The same could be said concerning the creation of new works. Creators throughout history have relied on preexisting material, consciously or unconsciously. It has been said in that regard that the past is prologue and, according to Blaise Pascal, all men are a continuum, a single man as it were, continually learning and adding to our predecessors' realizations. The Internet allows creators worldwide to access all works put at their disposal to create new works. This also allows creators in all countries to access preexisting works across boundaries and cultures, progressively creating a huge global library for all those with access to the network. This should accelerate economic development as access to state-of-the-art technical information and best practices from around the world become readily available. A good example is patent information: patents from several major patent offices can now be searched online and the full text of patents can be downloaded.

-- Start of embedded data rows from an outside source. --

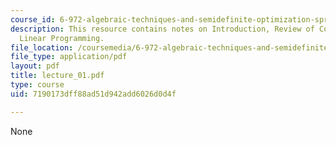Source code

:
 ```yaml
---
course_id: 6-972-algebraic-techniques-and-semidefinite-optimization-spring-2006
description: This resource contains notes on Introduction, Review of Convexity and
  Linear Programming.
file_location: /coursemedia/6-972-algebraic-techniques-and-semidefinite-optimization-spring-2006/7190173dff88ad51d942add6026d0d4f_lecture_01.pdf
file_type: application/pdf
layout: pdf
title: lecture_01.pdf
type: course
uid: 7190173dff88ad51d942add6026d0d4f

---
```

None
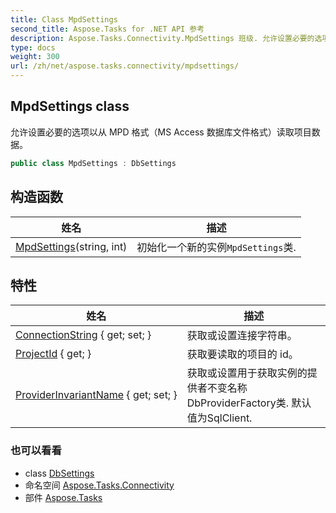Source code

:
 ```yaml
---
title: Class MpdSettings
second_title: Aspose.Tasks for .NET API 参考
description: Aspose.Tasks.Connectivity.MpdSettings 班级. 允许设置必要的选项以从 MPD 格式MS Access 数据库文件格式读取项目数据
type: docs
weight: 300
url: /zh/net/aspose.tasks.connectivity/mpdsettings/
---
```

## MpdSettings class

允许设置必要的选项以从 MPD 格式（MS Access 数据库文件格式）读取项目数据。

```csharp
public class MpdSettings : DbSettings
```

## 构造函数

| 姓名 | 描述 |
| --- | --- |
| [MpdSettings](mpdsettings/)(string, int) | 初始化一个新的实例`MpdSettings`类. |

## 特性

| 姓名 | 描述 |
| --- | --- |
| [ConnectionString](../../aspose.tasks.connectivity/dbsettings/connectionstring/) { get; set; } | 获取或设置连接字符串。 |
| [ProjectId](../../aspose.tasks.connectivity/mpdsettings/projectid/) { get; } | 获取要读取的项目的 id。 |
| [ProviderInvariantName](../../aspose.tasks.connectivity/dbsettings/providerinvariantname/) { get; set; } | 获取或设置用于获取实例的提供者不变名称DbProviderFactory类. 默认值为SqlClient. |

### 也可以看看

* class [DbSettings](../dbsettings/)
* 命名空间 [Aspose.Tasks.Connectivity](../../aspose.tasks.connectivity/)
* 部件 [Aspose.Tasks](../../)



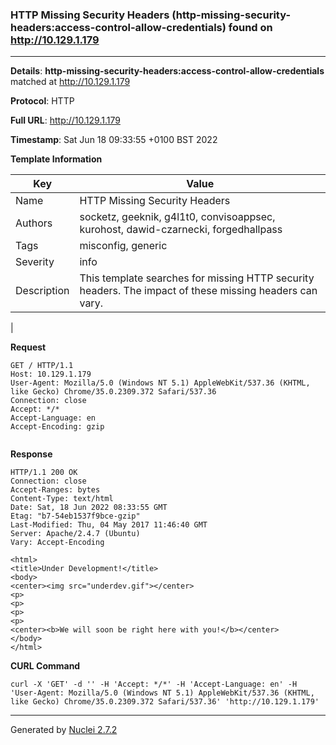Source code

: ### HTTP Missing Security Headers (http-missing-security-headers:access-control-allow-credentials) found on http://10.129.1.179
---
**Details**: **http-missing-security-headers:access-control-allow-credentials**  matched at http://10.129.1.179

**Protocol**: HTTP

**Full URL**: http://10.129.1.179

**Timestamp**: Sat Jun 18 09:33:55 +0100 BST 2022

**Template Information**

| Key | Value |
|---|---|
| Name | HTTP Missing Security Headers |
| Authors | socketz, geeknik, g4l1t0, convisoappsec, kurohost, dawid-czarnecki, forgedhallpass |
| Tags | misconfig, generic |
| Severity | info |
| Description | This template searches for missing HTTP security headers. The impact of these missing headers can vary.
 |

**Request**
```http
GET / HTTP/1.1
Host: 10.129.1.179
User-Agent: Mozilla/5.0 (Windows NT 5.1) AppleWebKit/537.36 (KHTML, like Gecko) Chrome/35.0.2309.372 Safari/537.36
Connection: close
Accept: */*
Accept-Language: en
Accept-Encoding: gzip


```

**Response**
```http
HTTP/1.1 200 OK
Connection: close
Accept-Ranges: bytes
Content-Type: text/html
Date: Sat, 18 Jun 2022 08:33:55 GMT
Etag: "b7-54eb1537f9bce-gzip"
Last-Modified: Thu, 04 May 2017 11:46:40 GMT
Server: Apache/2.4.7 (Ubuntu)
Vary: Accept-Encoding

<html>
<title>Under Development!</title>
<body>
<center><img src="underdev.gif"></center>
<p>
<p>
<p>
<p>
<center><b>We will soon be right here with you!</b></center>
</body>
</html>

```


**CURL Command**
```
curl -X 'GET' -d '' -H 'Accept: */*' -H 'Accept-Language: en' -H 'User-Agent: Mozilla/5.0 (Windows NT 5.1) AppleWebKit/537.36 (KHTML, like Gecko) Chrome/35.0.2309.372 Safari/537.36' 'http://10.129.1.179'
```
---
Generated by [Nuclei 2.7.2](https://github.com/projectdiscovery/nuclei)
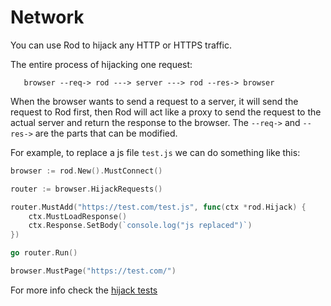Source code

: # Network

You can use Rod to hijack any HTTP or HTTPS traffic.

The entire process of hijacking one request:

```text
   browser --req-> rod ---> server ---> rod --res-> browser
```

When the browser wants to send a request to a server, it will send the request to Rod first, then Rod will act like a proxy to send the request to the actual server and return the response to the browser. The `--req->` and `--res->` are the parts that can be modified.

For example, to replace a js file `test.js` we can do something like this:

```go
browser := rod.New().MustConnect()

router := browser.HijackRequests()

router.MustAdd("https://test.com/test.js", func(ctx *rod.Hijack) {
    ctx.MustLoadResponse()
    ctx.Response.SetBody(`console.log("js replaced")`)
})

go router.Run()

browser.MustPage("https://test.com/")
```

For more info check the [hijack tests](https://github.com/go-rod/rod/blob/master/hijack_test.go)
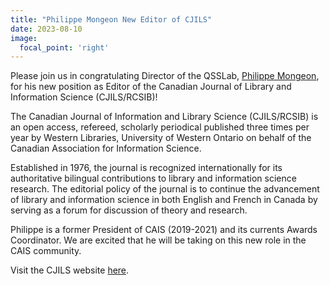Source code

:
 ```yaml
---
title: "Philippe Mongeon New Editor of CJILS"
date: 2023-08-10
image:
  focal_point: 'right'
---
```


Please join us in congratulating Director of the QSSLab, [Philippe Mongeon](https://www.qsslab.ca/author/philippe-mongeon/), for his new position as Editor of the Canadian Journal of Library and Information Science (CJILS/RCSIB)!

The Canadian Journal of Information and Library Science (CJILS/RCSIB) is an open access, refereed, scholarly periodical published three times per year by Western Libraries, University of Western Ontario on behalf of the Canadian Association for Information Science. 

Established in 1976, the journal is recognized internationally for its authoritative bilingual contributions to library and information science research. The editorial policy of the journal is to continue the advancement of library and information science in both English and French in Canada by serving as a forum for discussion of theory and research.

Philippe is a former President of CAIS (2019-2021) and its currents Awards Coordinator. We are excited that he will be taking on this new role in the CAIS community.


Visit the CJILS website [here](https://ojs.lib.uwo.ca/index.php/cjils/index).


<!--more-->

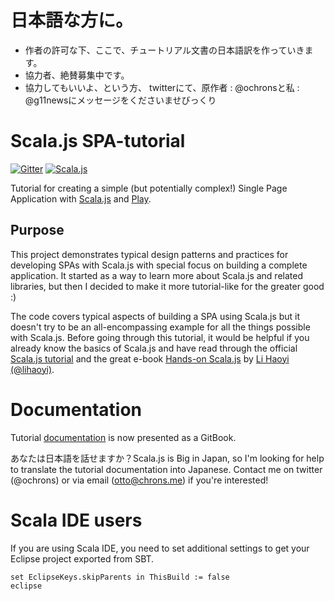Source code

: # 日本語な方に。

- 作者の許可な下、ここで、チュートリアル文書の日本語訳を作っていきます。
- 協力者、絶賛募集中です。
- 協力してもいいよ、という方、 twitterにて、原作者 : @ochronsと私 : @g11newsにメッセージをくださいませびっくり

# Scala.js SPA-tutorial

[![Gitter](https://badges.gitter.im/Join%20Chat.svg)](https://gitter.im/ochrons/scalajs-spa-tutorial?utm_source=badge&utm_medium=badge&utm_campaign=pr-badge)
[![Scala.js](https://www.scala-js.org/assets/badges/scalajs-0.6.8.svg)](https://www.scala-js.org)

Tutorial for creating a simple (but potentially complex!) Single Page Application with
[Scala.js](http://www.scala-js.org/) and [Play](https://www.playframework.com/).

## Purpose

This project demonstrates typical design patterns and practices for developing SPAs with Scala.js with special focus on
building a complete application. It started as a way to learn more about Scala.js and related libraries, but then I
decided to make it more tutorial-like for the greater good :)

The code covers typical aspects of building a SPA using Scala.js but it doesn't try to be an all-encompassing example
for all the things possible with Scala.js. Before going through this tutorial, it would be helpful if you already know
the basics of Scala.js and have read through the official [Scala.js tutorial](http://www.scala-js.org/doc/tutorial.html)
and the great e-book [Hands-on Scala.js](http://lihaoyi.github.io/hands-on-scala-js/#Hands-onScala.js) by 
[Li Haoyi (@lihaoyi)](https://github.com/lihaoyi).

# Documentation

Tutorial [documentation](https://ochrons.github.io/scalajs-spa-tutorial) is now presented as a GitBook.

あなたは日本語を話せますか？Scala.js is Big in Japan, so I'm looking for help to translate the tutorial documentation into Japanese.
Contact me on twitter (@ochrons) or via email (otto@chrons.me) if you're interested!

# Scala IDE users

If you are using Scala IDE, you need to set additional settings to get your Eclipse project exported from SBT.

```
set EclipseKeys.skipParents in ThisBuild := false
eclipse
```
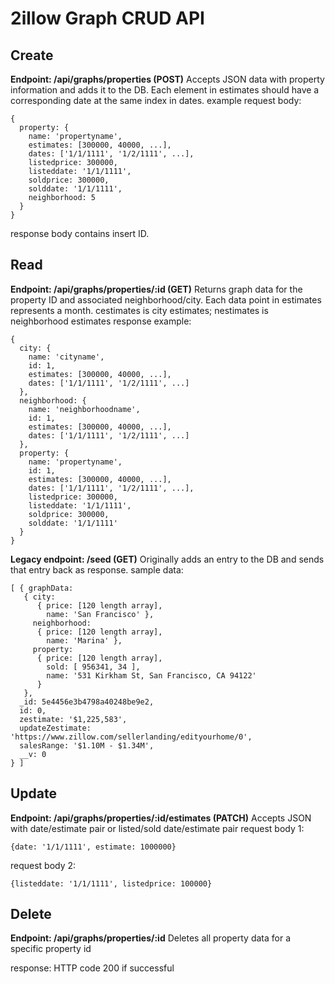 # 2illow Graph CRUD API
## Create
**Endpoint: /api/graphs/properties (POST)**
Accepts JSON data with property information and adds it to the DB.
Each element in estimates should have a corresponding date at the same index in dates.
example request body: 
```
{
  property: {
    name: 'propertyname',
    estimates: [300000, 40000, ...],
    dates: ['1/1/1111', '1/2/1111', ...],
    listedprice: 300000,
    listeddate: '1/1/1111',
    soldprice: 300000,
    solddate: '1/1/1111',
    neighborhood: 5
  }
}
```
response body contains insert ID.

## Read
**Endpoint: /api/graphs/properties/:id (GET)**
Returns graph data for the property ID and associated neighborhood/city.
Each data point in estimates represents a month.
cestimates is city estimates; nestimates is neighborhood estimates
response example: 
```
{
  city: {
    name: 'cityname',
    id: 1,
    estimates: [300000, 40000, ...],
    dates: ['1/1/1111', '1/2/1111', ...]     
  },
  neighborhood: {
    name: 'neighborhoodname',
    id: 1,
    estimates: [300000, 40000, ...],
    dates: ['1/1/1111', '1/2/1111', ...] 
  },
  property: {
    name: 'propertyname',
    id: 1,
    estimates: [300000, 40000, ...],
    dates: ['1/1/1111', '1/2/1111', ...], 
    listedprice: 300000,
    listeddate: '1/1/1111',
    soldprice: 300000,
    solddate: '1/1/1111'
  }
}
```

**Legacy endpoint: /seed (GET)**
Originally adds an entry to the DB and sends that entry back as response.
sample data:
```
[ { graphData: 
   { city: 
      { price: [120 length array],
        name: 'San Francisco' },
     neighborhood: 
      { price: [120 length array],
        name: 'Marina' },
     property: 
      { price: [120 length array],
        sold: [ 956341, 34 ],
        name: '531 Kirkham St, San Francisco, CA 94122' 
      } 
   },
  _id: 5e4456e3b4798a40248be9e2,
  id: 0,
  zestimate: '$1,225,583',
  updateZestimate: 'https://www.zillow.com/sellerlanding/edityourhome/0',
  salesRange: '$1.10M - $1.34M',
  __v: 0 
} ]
```
## Update
**Endpoint: /api/graphs/properties/:id/estimates (PATCH)**
Accepts JSON with date/estimate pair or listed/sold date/estimate pair
request body 1:
```
{date: '1/1/1111', estimate: 1000000}
```
request body 2:
```
{listeddate: '1/1/1111', listedprice: 100000}
```

## Delete
**Endpoint: /api/graphs/properties/:id**
Deletes all property data for a specific property id

response: HTTP code 200 if successful

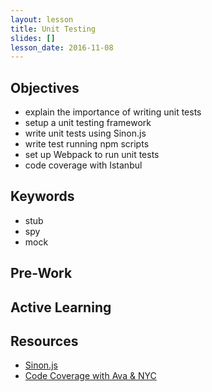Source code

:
 ```yaml
---
layout: lesson
title: Unit Testing
slides: []
lesson_date: 2016-11-08
---
```


## Objectives

- explain the importance of writing unit tests
- setup a unit testing framework
- write unit tests using Sinon.js
- write test running npm scripts
- set up Webpack to run unit tests
- code coverage with Istanbul

## Keywords
- stub
- spy
- mock


## Pre-Work


## Active Learning

## Resources
- [Sinon.js](http://sinonjs.org/)
- [Code Coverage with Ava & NYC](https://github.com/avajs/ava/blob/master/docs/recipes/code-coverage.md)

Why then does it seem to take such a long time for this type of e-commerce to develop? The simple answer is: copyright. Only two years ago, it was trendy to suggest that copyright and the Internet (or its multimedia cousin, the World Wide Web) went together like fire and water, and that as a result, copyright would soon be either evaporated or extinguished. In the past 12 months, the increasing bandwidth and user base of the World Wide Web as well as new compression algorithms have made it possible to download new types of works, not just plain text, ASCII or PDF files. The most talked-about phenomenon was clearly music, notably due to the MP3 phenomenon. This expanding power of the Web to deliver content online should have marked the end of copyright as we know it. Paradoxically, the reverse seems to be happening, as recently noted in The Economist (1ter). A number of "secure" initiatives, sometimes referred to as "copyright management systems," have been proposed and several systems are in advanced "beta testing" phase. Without going into all the detail on these efforts, the critical point to bear in mind is that several large publishing houses now offer high-quality content over the Web or have plans to do so soon. Music producers have also decided to harness the power of the Internet to sell music, as soon as a proper technical solution is found.
For example, readers of scientific, technical and medical literature can find thousands of high-quality journals offered online (usually in addition to the paper copy). From Academic Press' IDEAL, to Science Magazine, to Elsevier's Science Direct and Springer-Verlag's LINK and dozens of other systems could be mentioned here. Hundreds of magazine and newspaper publishers are following the same path and major newspapers in many countries are available online in full text, often on the same day as the paper publication. In the United States, examples include the New York Times, The Wall Street Journal Interactive Edition, The Washington Post, Newsweek, Business Week and many, many others. One oft-cited advantage of the online versions is that they can be word-searched and archives are often searchable as well.
The business models for delivering content protected by copyright vary. The most common models could be summarized as follows: in some cases, the material is available for free and can be searched without identifying oneself. However, most often publications will offer free registration before they allow users to search their content. This process provides content owners with valuable demographic (market) information and allows them to compile possible e-mail lists for future direct marketing efforts. In other cases, while an abstract of the first few lines will be used to illustrate the content, fees may be charged to download the full text. Finally, other content providers prefer the subscription model which can be a subscription to the electronic version only, or combined with a paper subscription (in some cases, the electronic version is offered as a "bonus" for subscribers to the paper version).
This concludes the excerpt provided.